Trwają przygotowania do 57. Dymarek Świętokrzyskich. Najstarsza cykliczna impreza plenerowa w regionie w tym roku będzie trwała trzy dni.
Chcemy ją ulepszać i rozwijać – mówi Małgorzata Wilk-Grzywna, dyrektor Parku Legend w Nowej Słupi.
Jak informuje wicedyrektor Parku Legend w Nowej Słupi Piotr Sepioło, oficjalnie impreza rozpocznie się w czwartek 14 sierpnia. Wtedy z rynku w Nowej Słupi wyruszy korowód rzymskich legionistów z pochodniami który wraz z mieszkańcami oraz turystami przemaszeruje na teren Muzeum Starożytnego Hutnictwa, aby uroczyście rozpalić piec dymarski.
– Oprócz tradycyjnych elementów Dymarek, czyli archeologii, festiwalu kultury ludowej, rękodzielnictwa, tradycyjnych potraw, będą także nowości. To na przykład nowa scena z telebimami. Pojawi się także możliwość zakupienia biletów przez Internet – mówi.
Włodzimierz Szczałuba, dyrektor Muzeum Starożytnego Hutnictwa dodaje, że w trakcie wydarzenia Nowa Słupia zmieni się w obozowisko starożytnych hutników z pierwszych wieków naszej ery.
– Najważniejszą częścią festiwalu archeologicznego będzie wytop żelaza.
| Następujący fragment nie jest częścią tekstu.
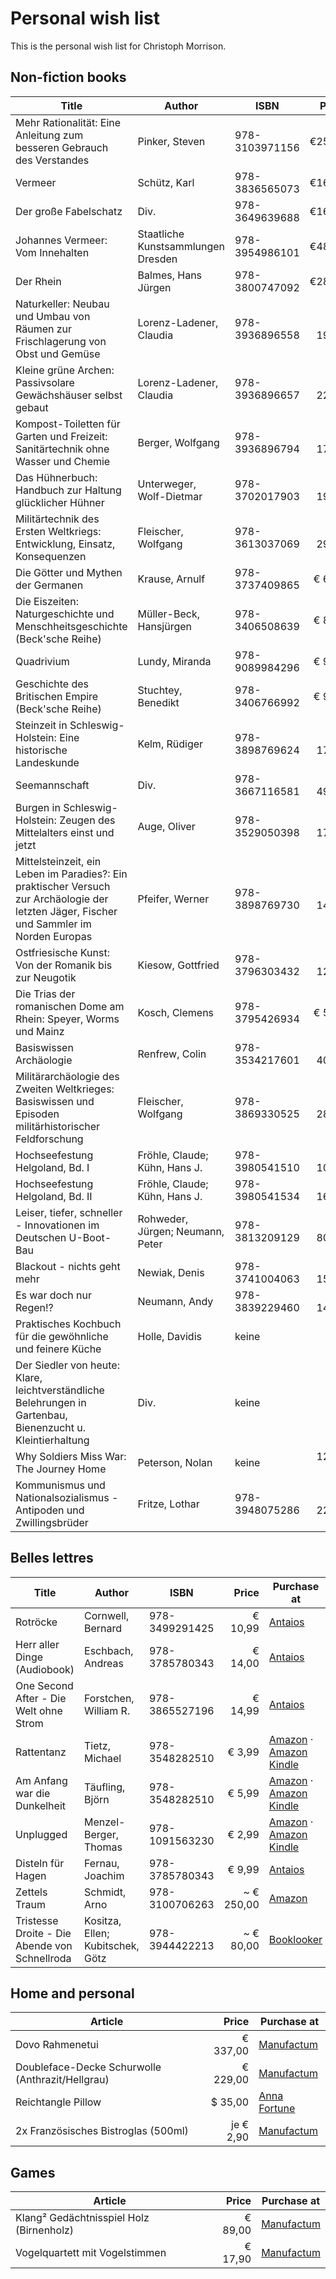 # Personal wish list
This is the personal wish list for Christoph Morrison.

## Non-fiction books
| Title                                                                                                                                     | Author                             | ISBN           |     Price | Purchase at                                                                                                                                                                        |
|-------------------------------------------------------------------------------------------------------------------------------------------|------------------------------------|----------------|----------:|------------------------------------------------------------------------------------------------------------------------------------------------------------------------------------|
| Mehr Rationalität: Eine Anleitung zum besseren Gebrauch des Verstandes                                                                    | Pinker, Steven                     | 978-3103971156 |    €25,00 | [Antaios](https://antaios.de/detail/index/sArticle/136991)                                                                                                                         |
| Vermeer                                                                                                                                   | Schütz, Karl                       | 978-3836565073 |    €16,00 | [Antaios](https://antaios.de/detail/index/sArticle/136993)                                                                                                                         |
| Der große Fabelschatz                                                                                                                     | Div.                               | 978-3649639688 |    €16,00 | [Antaios](https://antaios.de/detail/index/sArticle/136995)                                                                                                                         |
| Johannes Vermeer: Vom Innehalten                                                                                                          | Staatliche Kunstsammlungen Dresden | 978-3954986101 |    €48,00 | [Antaios](https://antaios.de/detail/index/sArticle/136998)                                                                                                                         |
| Der Rhein                                                                                                                                 | Balmes, Hans Jürgen                | 978-3800747092 |    €28,00 | [Antaios](https://antaios.de/search?addArticle=9783103974300)                                                                                                                      |
| Naturkeller: Neubau und Umbau von Räumen zur Frischlagerung von Obst und Gemüse                                                           | Lorenz-Ladener, Claudia            | 978-3936896558 |   € 19,90 | [Antaios](https://antaios.de/search?addArticle=9783936896558)                                                                                                                      |
| Kleine grüne Archen: Passivsolare Gewächshäuser selbst gebaut                                                                             | Lorenz-Ladener, Claudia            | 978-3936896657 |   € 22,90 | [Antaios](https://antaios.de/search?addArticle=9783936896657)                                                                                                                      |
| Kompost-Toiletten für Garten und Freizeit: Sanitärtechnik ohne Wasser und Chemie                                                          | Berger, Wolfgang                   | 978-3936896794 |   € 17,95 | [Antaios](https://antaios.de/search?addArticle=9783936896794)                                                                                                                      |
| Das Hühnerbuch: Handbuch zur Haltung glücklicher Hühner                                                                                   | Unterweger, Wolf-Dietmar           | 978-3702017903 |   € 19,90 | [Antaios](https://antaios.de/search?addArticle=9783702017903)                                                                                                                      |
| Militärtechnik des Ersten Weltkriegs: Entwicklung, Einsatz, Konsequenzen                                                                  | Fleischer, Wolfgang                | 978-3613037069 |   € 29,90 | [Antaios](https://antaios.de/search?addArticle=9783613037069)                                                                                                                      |
| Die Götter und Mythen der Germanen                                                                                                        | Krause, Arnulf                     | 978-3737409865 |    € 6,00 | [Antaios](https://antaios.de/search?addArticle=9783737409865)                                                                                                                      |
| Die Eiszeiten: Naturgeschichte und Menschheitsgeschichte (Beck'sche Reihe)                                                                | Müller-Beck, Hansjürgen            | 978-3406508639 |    € 8,95 | [Antaios](https://antaios.de/search?addArticle=9783406508639)                                                                                                                      |
| Quadrivium                                                                                                                                | Lundy, Miranda                     | 978-9089984296 |    € 9,95 | [Antaios](https://antaios.de/search?addArticle=978-9089984296)                                                                                                                     |
| Geschichte des Britischen Empire (Beck'sche Reihe)                                                                                        | Stuchtey, Benedikt                 | 978-3406766992 |    € 9,95 | [Antaios](https://antaios.de/search?addArticle=9783406766992)                                                                                                                      |
| Steinzeit in Schleswig-Holstein: Eine historische Landeskunde                                                                             | Kelm, Rüdiger                      | 978-3898769624 |   € 17,95 | [Antaios](https://antaios.de/search?addArticle=978-3898769624)                                                                                                                     |
| Seemannschaft                                                                                                                             | Div.                               | 978-3667116581 |   € 49,90 | [Antaios](https://antaios.de/search?addArticle=978-3667116581)                                                                                                                     |
| Burgen in Schleswig-Holstein: Zeugen des Mittelalters einst und jetzt                                                                     | Auge, Oliver                       | 978-3529050398 |   € 17,95 | [Amazon](https://smile.amazon.de/dp/3529050393/)                                                                                                                                   |
| Mittelsteinzeit, ein Leben im Paradies?: Ein praktischer Versuch zur Archäologie der letzten Jäger, Fischer und Sammler im Norden Europas | Pfeifer, Werner                    | 978-3898769730 |   € 14,95 | [Amazon](https://smile.amazon.de/dp/3898769739/)                                                                                                                                   |
| Ostfriesische Kunst: Von der Romanik bis zur Neugotik                                                                                     | Kiesow, Gottfried                  | 978-3796303432 |   € 12,89 | [Amazon](https://smile.amazon.de/dp/3796303439/)                                                                                                                                   |
| Die Trias der romanischen Dome am Rhein: Speyer, Worms und Mainz                                                                          | Kosch, Clemens                     | 978-3795426934 |    € 5,00 | [Antaios](https://antaios.de/search?addArticle=9783795426934)                                                                                                                      |
| Basiswissen Archäologie                                                                                                                   | Renfrew, Colin                     | 978-3534217601 | ~ € 40,00 | [Booklooker](https://www.booklooker.de/B%C3%BCcher/Colin-Bahn-Renfrew+Basiswissen-Arch%C3%A4ologie-Theorien-Methoden-Praxis/id/A02vav0N01ZZ8)                                      |
| Militärarchäologie des Zweiten Weltkrieges: Basiswissen und Episoden militärhistorischer Feldforschung                                    | Fleischer, Wolfgang                | 978-3869330525 |   € 28,80 | [Amazon](https://smile.amazon.de/dp/386933052X/)                                                                                                                                   |
| Hochseefestung Helgoland, Bd. I                                                                                                           | Fröhle, Claude; Kühn, Hans J.      | 978-3980541510 |   € 10,00 | [Booklooker](https://www.booklooker.de/B%C3%BCcher/Claude-K%C3%BChn-Fr%C3%B6hle+Hochseefestung-Helgoland-Eine-milit%C3%A4rhistorische-Entdeckungsreise-1890-1920/id/A02yFpIR01ZZo) |
| Hochseefestung Helgoland, Bd. II                                                                                                          | Fröhle, Claude; Kühn, Hans J.      | 978-3980541534 |   € 16,00 | [Booklooker](https://www.booklooker.de/B%C3%BCcher/Claude-K%C3%BChn-Fr%C3%B6hle+Hochseefestung-Helgoland-Eine-milit%C3%A4rhistorische-Entdeckungsreise-1934-1947/id/A01KgqOE01ZZ4) |
| Leiser, tiefer, schneller - Innovationen im Deutschen U-Boot-Bau                                                                          | Rohweder, Jürgen; Neumann, Peter   | 978-3813209129 |   € 80,00 | [Booklooker](https://www.booklooker.de/B%C3%BCcher/J%C3%BCrgen-Neumann-Rohweder+Leiser-tiefer-schneller-Innovationen-im-Deutschen-U-Boot-Bau/id/A02yB6zw01ZZf)                     |
| Blackout - nichts geht mehr                                                                                                               | Newiak, Denis                      | 978-3741004063 |   € 15,00 | Vorbestellbar bei [Beck](https://www.beck-shop.de/newiak-blackout-nichts-geht-mehr/product/33386706)                                                                               |
| Es war doch nur Regen!?                                                                                                                   | Neumann, Andy                      | 978-3839229460 |   € 14,00 | [Antaios](https://antaios.de/search?addArticle=978-3839229460)                                                                                                                     |
| Praktisches Kochbuch für die gewöhnliche und feinere Küche                                                                                | Holle, Davidis                     | keine          |      var. | [Booklooker](https://www.booklooker.de/B%C3%BCcher/Angebote/titel=Praktisches+Kochbuch+f%C3%BCr+die+gew%C3%B6hnliche+und+feinere+K%C3%BCche+unter+besonderer)                      |
| Der Siedler von heute: Klare, leichtverständliche Belehrungen in Gartenbau, Bienenzucht u. Kleintierhaltung                               | Div.                               | keine          |      var. | [Booklooker](https://www.booklooker.de/B%C3%BCcher/Angebote/titel=Der+Siedler+von+heute+Klare+leichtverst%C3%A4ndliche+Belehrungen+in+Gartenbau+Bienenzucht)                       |
| Why Soldiers Miss War: The Journey Home                                                                                                   | Peterson, Nolan                    | keine          | 12,73 € | [Kindle](https://www.amazon.de/Why-Soldiers-Miss-War-Journey-ebook/dp/B07YCVFF4R) |                                                                                                 |
| Kommunismus und Nationalsozialismus - Antipoden und Zwillingsbrüder | Fritze, Lothar                    | 978-3948075286 | € 22,00 | [Antaios](https://antaios.de/search?addArticle=978-3948075286) |


## Belles lettres
| Title                                         |Author| ISBN           |                                                                                                                                    Price | Purchase at                                                                                                                            |
|-----------------------------------------------|------|----------------|-----------:|----------------------------------------------------------------------------------------------------------------------------------------|
| Rotröcke                                      |Cornwell, Bernard| 978-3499291425 |  € 10,99 | [Antaios](https://antaios.de/search?addArticle=978-3499291425)|
| Herr aller Dinge (Audiobook)                  |Eschbach, Andreas| 978-3785780343 |€ 14,00 | [Antaios](https://antaios.de/search?addArticle=978-3785780343)|
| One Second After - Die Welt ohne Strom        |Forstchen, William R.| 978-3865527196 | € 14,99 | [Antaios](https://antaios.de/search?addArticle=978-3865527196) |
| Rattentanz                                    |Tietz, Michael| 978-3548282510 |€ 3,99 | [Amazon](https://www.amazon.de/dp/3548282512/) &middot; [Amazon Kindle](https://www.amazon.de/dp/B006YVTB2C)|
| Am Anfang war die Dunkelheit                  |Täufling, Björn| 978-3548282510 | € 5,99 | [Amazon](https://www.amazon.de/dp/3745059603/) &middot; [Amazon Kindle](https://www.amazon.de/dp/B077YC6D1M)|
| Unplugged                                     |Menzel-Berger, Thomas| 978-1091563230 | € 2,99 |[Amazon](https://www.amazon.de/dp/1091563233/) &middot; [Amazon Kindle](https://www.amazon.de/dp/B07QQNQ2CB)|
| Disteln für Hagen                             |Fernau, Joachim| 978-3785780343 |  € 9,99 | [Antaios](https://antaios.de/search?addArticle=978-3776650273)|
| Zettels Traum                                 |Schmidt, Arno| 978-3100706263 |  ~ € 250,00 | [Amazon](https://www.amazon.de/Zettels-Traum-Arno-Schmidt/dp/3100706269)|
| Tristesse Droite - Die Abende von Schnellroda |Kositza, Ellen; Kubitschek, Götz| 978-3944422213 |~ € 80,00 | [Booklooker](https://www.booklooker.de/B%C3%BCcher/Ellen-Kubitschek-Kositza+Tristesse-Droite-Die-Abende-von-Schnellroda/id/A02yfLJf01ZZd)|

## Home and personal
|Article|     Price |Purchase at|
|---|----------:|---|
|Dovo Rahmenetui|  € 337,00 |[Manufactum](https://www.manufactum.de/dovo-rahmenetui-a44117/)|
|Doubleface-Decke Schurwolle (Anthrazit/Hellgrau)|  € 229,00 |[Manufactum](https://www.manufactum.de/doubleface-decke-schurwolle-a67447/)|
|Reichtangle Pillow|   $ 35,00 |[Anna Fortune](https://www.anna-fortune.com/shop/countryballs/reichtangle/)|
|2x Französisches Bistroglas (500ml)| je € 2,90 |[Manufactum](https://www.manufactum.de/franzoesisches-bistroglas-a43848/)|

## Games
|Article|   Price |Purchase at|
|---|--------:|---|
|Klang² Gedächtnisspiel Holz (Birnenholz)| € 89,00 |[Manufactum](https://www.manufactum.de/klang-gedaechtnisspiel-holz-a204371/)|
|Vogelquartett mit Vogelstimmen| € 17,90 |[Manufactum](https://www.manufactum.de/vogelquartett-vogelstimmen-a202195/)|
Zarówno w sobotę, jak i w niedzielę, zostaną rozbite piece dymarskie i zaprezentujemy wynik wytopu żelaza. Ten proces będzie komentowany przez specjalistów z Akademii Górniczo-Hutniczej – informuje.
Przygotowano także występy wielu artystów, dymarkowe biegi górskie, X Świętokrzyski Festiwal Kultury Ludowej oraz stoiska handlowe z pamiątkami. „Dymarki Świętokrzyskie” po raz pierwszy zorganizowano we wrześniu 1967 roku w Nowej Słupi.